As many as five people are dead after a small plane crashed in Glenpool Wednesday afternoon. The plane went down in a growing neighborhood and barely missed hitting several houses. News On 6 anchor Omar
Wednesday, October 17th 2007, 2:19 pm
By: News On 6
As many as five people are dead after a small plane crashed in Glenpool Wednesday afternoon. The plane went down in a growing neighborhood and barely missed hitting several houses. News On 6 anchor Omar Villafranca reports witnesses saw the plane rocking back and forth in the high winds.
The 1978 Beechcraft A36 went down shortly after takeoff from a Tulsa airport. It happened at about 2 p.m. Wednesday in the Coal Creek Landing housing addition near U.S. Highway 75 and 121st Street in Glenpool.
Officials at the crash scene say it appears the plane clipped power lines before crashing. The crash site has been secured so the National Transportation Safety Board can investigate the exact cause.
Authorities were not releasing the names of the victims, but Tulsa attorney Bill Lunn confirmed his ex-wife, Dr. Rhonda Lunn, 51; 16-year-old daughter, Kathryn Lunn, and 14-year-old twins, Michael and Adrienne died in the crash, along with the pilot, Reverend Bill Wiseman Jr., 63.

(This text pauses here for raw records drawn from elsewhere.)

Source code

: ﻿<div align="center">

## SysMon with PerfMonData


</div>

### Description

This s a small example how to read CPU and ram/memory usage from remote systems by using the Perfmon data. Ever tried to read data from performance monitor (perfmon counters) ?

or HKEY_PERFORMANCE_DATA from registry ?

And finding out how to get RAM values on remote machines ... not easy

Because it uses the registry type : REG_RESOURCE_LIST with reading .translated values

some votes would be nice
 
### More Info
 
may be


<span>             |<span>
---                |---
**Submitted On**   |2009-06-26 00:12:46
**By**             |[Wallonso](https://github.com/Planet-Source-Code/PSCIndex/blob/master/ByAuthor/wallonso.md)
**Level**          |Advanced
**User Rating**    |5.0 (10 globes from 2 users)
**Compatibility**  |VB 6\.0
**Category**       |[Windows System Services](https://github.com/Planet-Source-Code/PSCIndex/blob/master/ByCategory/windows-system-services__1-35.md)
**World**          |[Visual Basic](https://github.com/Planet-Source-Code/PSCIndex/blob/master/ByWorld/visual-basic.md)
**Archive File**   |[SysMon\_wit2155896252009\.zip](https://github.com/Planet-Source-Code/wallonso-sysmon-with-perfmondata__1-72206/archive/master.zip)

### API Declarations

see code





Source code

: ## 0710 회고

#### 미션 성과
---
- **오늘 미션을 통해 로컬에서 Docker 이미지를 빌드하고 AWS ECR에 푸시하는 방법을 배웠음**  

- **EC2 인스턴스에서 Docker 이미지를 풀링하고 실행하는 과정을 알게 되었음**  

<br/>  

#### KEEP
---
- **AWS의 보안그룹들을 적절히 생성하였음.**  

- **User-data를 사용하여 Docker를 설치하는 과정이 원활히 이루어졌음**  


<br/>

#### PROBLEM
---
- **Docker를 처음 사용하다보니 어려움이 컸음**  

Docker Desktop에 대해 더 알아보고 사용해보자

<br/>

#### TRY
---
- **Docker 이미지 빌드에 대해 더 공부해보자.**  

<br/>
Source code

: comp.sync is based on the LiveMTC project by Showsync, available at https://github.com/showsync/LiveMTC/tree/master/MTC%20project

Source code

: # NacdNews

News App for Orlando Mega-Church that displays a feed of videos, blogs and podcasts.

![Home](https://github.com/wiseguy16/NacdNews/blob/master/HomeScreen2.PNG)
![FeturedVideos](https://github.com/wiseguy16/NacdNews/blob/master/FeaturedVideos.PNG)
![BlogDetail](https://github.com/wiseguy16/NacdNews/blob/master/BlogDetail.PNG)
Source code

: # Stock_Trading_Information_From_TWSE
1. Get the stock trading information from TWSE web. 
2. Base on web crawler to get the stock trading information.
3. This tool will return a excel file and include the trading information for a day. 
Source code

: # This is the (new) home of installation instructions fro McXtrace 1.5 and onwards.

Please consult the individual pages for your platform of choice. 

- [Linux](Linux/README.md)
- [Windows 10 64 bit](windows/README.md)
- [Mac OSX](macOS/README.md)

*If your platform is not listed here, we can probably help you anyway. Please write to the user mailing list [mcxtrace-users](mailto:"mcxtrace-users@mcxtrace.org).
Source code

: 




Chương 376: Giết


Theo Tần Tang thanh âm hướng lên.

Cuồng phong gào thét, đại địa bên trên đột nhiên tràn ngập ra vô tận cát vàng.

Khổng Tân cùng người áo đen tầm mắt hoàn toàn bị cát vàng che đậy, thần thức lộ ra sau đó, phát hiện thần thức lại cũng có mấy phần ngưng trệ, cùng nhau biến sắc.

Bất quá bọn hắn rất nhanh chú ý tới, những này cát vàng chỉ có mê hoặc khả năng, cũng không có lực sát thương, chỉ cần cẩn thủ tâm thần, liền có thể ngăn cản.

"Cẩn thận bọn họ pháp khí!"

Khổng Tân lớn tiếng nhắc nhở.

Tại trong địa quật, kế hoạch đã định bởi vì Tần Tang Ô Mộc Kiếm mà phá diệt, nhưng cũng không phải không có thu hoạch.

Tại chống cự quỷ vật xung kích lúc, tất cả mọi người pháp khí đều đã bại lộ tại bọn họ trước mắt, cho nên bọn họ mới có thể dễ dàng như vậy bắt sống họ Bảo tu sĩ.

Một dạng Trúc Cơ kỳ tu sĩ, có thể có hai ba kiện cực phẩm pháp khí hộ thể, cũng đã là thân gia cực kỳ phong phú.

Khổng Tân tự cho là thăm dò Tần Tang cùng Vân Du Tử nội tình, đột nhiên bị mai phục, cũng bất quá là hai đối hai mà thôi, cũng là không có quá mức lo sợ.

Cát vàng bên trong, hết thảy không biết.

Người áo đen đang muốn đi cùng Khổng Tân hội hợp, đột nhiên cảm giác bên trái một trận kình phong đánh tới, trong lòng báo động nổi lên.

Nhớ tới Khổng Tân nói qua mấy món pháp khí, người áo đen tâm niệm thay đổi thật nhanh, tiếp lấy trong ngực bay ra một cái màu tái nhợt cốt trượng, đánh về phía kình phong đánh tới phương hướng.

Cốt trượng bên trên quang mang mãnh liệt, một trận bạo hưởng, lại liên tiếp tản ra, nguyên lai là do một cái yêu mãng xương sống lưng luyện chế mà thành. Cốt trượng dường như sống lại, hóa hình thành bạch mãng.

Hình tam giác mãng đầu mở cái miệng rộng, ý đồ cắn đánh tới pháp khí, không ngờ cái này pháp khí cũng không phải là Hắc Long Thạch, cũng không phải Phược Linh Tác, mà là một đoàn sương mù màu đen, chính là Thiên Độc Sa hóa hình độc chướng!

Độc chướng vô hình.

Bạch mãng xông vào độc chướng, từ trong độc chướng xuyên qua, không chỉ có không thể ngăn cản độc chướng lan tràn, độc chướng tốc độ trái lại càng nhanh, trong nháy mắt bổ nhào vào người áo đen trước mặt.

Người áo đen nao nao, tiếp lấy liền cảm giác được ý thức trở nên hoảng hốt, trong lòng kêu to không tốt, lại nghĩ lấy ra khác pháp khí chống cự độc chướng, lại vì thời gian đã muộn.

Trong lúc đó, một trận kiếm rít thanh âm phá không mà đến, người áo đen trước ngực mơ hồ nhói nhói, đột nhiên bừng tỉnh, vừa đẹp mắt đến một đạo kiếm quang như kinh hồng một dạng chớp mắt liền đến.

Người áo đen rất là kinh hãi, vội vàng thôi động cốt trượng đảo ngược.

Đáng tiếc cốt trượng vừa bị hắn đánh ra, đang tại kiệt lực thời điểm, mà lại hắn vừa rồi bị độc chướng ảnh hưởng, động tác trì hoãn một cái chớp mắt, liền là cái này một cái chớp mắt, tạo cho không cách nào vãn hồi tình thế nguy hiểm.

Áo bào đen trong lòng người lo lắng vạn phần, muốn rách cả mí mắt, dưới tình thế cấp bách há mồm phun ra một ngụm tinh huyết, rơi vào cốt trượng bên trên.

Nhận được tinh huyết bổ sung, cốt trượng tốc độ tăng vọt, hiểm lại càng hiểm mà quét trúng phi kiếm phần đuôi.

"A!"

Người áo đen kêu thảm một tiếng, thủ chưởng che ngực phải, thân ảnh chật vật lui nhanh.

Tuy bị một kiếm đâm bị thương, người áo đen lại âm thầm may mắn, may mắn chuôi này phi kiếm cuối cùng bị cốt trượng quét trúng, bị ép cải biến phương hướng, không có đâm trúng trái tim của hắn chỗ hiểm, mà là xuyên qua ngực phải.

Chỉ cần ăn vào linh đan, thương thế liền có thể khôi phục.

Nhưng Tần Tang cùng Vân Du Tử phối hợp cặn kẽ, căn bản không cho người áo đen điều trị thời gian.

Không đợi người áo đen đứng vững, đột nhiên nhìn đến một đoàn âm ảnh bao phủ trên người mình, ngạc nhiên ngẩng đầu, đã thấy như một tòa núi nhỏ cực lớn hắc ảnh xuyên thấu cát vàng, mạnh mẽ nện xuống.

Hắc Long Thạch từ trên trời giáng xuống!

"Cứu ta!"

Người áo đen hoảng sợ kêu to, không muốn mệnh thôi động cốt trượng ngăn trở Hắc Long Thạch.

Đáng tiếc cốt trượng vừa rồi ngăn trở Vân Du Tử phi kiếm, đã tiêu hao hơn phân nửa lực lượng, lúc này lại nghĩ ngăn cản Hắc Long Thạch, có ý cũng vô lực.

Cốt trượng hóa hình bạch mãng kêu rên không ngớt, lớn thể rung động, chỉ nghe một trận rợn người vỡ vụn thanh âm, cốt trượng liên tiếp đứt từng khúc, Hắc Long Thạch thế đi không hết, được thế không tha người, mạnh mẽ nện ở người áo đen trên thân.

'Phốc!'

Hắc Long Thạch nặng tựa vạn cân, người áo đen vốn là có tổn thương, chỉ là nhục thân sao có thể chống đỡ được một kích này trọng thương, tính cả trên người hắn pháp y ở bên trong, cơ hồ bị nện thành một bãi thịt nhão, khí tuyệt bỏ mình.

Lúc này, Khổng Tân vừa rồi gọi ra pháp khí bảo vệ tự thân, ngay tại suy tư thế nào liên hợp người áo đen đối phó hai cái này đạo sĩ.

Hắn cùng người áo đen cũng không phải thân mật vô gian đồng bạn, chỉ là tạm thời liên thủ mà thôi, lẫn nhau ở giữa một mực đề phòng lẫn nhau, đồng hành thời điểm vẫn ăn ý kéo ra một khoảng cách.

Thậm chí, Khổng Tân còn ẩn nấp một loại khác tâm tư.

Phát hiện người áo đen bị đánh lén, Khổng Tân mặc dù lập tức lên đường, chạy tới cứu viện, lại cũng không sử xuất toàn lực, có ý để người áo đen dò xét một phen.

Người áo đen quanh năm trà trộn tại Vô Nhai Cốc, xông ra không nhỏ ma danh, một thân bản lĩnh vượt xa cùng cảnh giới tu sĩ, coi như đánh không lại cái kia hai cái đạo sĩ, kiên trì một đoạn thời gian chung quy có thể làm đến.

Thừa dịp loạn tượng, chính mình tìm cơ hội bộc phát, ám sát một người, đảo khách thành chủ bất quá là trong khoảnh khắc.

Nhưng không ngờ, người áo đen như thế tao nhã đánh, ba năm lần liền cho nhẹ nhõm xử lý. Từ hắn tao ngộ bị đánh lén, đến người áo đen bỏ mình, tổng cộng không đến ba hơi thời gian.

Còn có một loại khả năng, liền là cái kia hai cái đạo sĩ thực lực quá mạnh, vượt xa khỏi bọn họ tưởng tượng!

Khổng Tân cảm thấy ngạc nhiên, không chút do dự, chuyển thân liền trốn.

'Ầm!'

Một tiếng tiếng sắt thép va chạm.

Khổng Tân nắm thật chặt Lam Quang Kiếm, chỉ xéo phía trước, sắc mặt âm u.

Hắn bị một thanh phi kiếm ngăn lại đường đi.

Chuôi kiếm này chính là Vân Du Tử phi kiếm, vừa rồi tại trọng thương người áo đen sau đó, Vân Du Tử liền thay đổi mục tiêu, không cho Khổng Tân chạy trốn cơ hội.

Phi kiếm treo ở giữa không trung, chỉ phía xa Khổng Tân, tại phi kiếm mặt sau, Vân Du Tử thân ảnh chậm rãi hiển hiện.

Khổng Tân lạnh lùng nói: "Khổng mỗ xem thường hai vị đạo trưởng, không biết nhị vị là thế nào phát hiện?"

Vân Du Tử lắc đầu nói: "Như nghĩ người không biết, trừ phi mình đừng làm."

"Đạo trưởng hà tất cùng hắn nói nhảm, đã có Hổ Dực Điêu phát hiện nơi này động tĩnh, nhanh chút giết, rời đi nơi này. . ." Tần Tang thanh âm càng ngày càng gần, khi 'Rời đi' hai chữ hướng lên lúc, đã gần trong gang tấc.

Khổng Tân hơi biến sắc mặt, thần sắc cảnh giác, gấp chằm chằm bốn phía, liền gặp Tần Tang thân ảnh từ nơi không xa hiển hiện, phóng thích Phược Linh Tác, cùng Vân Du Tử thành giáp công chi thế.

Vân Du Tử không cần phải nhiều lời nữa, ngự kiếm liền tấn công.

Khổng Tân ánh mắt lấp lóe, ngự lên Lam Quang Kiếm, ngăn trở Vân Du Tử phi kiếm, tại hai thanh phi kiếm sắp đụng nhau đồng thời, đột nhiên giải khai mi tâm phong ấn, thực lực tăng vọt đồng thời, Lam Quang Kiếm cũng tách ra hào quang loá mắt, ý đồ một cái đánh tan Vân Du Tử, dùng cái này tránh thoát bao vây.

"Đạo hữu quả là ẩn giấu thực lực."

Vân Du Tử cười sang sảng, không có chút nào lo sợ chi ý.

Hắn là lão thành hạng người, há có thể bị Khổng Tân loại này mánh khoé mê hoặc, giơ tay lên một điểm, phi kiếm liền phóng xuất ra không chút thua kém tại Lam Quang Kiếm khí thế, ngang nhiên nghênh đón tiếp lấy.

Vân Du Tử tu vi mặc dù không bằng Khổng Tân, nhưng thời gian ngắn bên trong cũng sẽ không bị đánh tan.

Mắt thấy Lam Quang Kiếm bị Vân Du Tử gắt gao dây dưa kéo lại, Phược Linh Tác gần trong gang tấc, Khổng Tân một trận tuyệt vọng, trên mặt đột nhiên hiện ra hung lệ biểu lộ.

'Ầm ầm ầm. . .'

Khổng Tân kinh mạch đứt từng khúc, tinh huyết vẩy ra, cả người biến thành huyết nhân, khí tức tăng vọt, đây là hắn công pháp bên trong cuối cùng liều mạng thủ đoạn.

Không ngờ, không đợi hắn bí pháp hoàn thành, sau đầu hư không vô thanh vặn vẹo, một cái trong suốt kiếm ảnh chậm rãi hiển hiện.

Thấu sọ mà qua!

Lunn says Wiseman was taking his family to visit her parents in the Houston area. An eyewitness to the crash says the plane sounded like it was having engine trouble.
"I heard the plane sputtering and spatting, and I looked out the window cause I was setting right there with my computer, and I looked up from my computer and looked out the window and I saw him hit the lines,†said eyewitness Linda Bridger. “Sparks went everywhere and it brought him to the ground. He hit the ground and it just blew up."
That explosion shook Brian Sconyer's house, only 200 yards away. He ran to the crash site to try and help and was pushed back by the flames.
"A ball of flames, a ball of flames, you could see one person in the plane, no movement, no anything like that. There's no way to get to them," eyewitness Brian Sconyers said.
"There was no way. If the fireman had been right there, there's no way they could have gotten anyone out," said Bridger.
Bill Lunn says his ex-wife, Dr. Rhonda Lunn, practiced obstetrics and gynecology out of Saint Francis Hospital. The children were students at Tulsa’s Cascia Hall.
Reverend Bill Wiseman was a vicar of the Church of the Holy Cross in Owasso and director of university relations at the University of Central Oklahoma in Edmond. In the 70s, he was a state representative and served three terms in the House. In 1977, he introduced the nation's first death-by-lethal-injection legislation.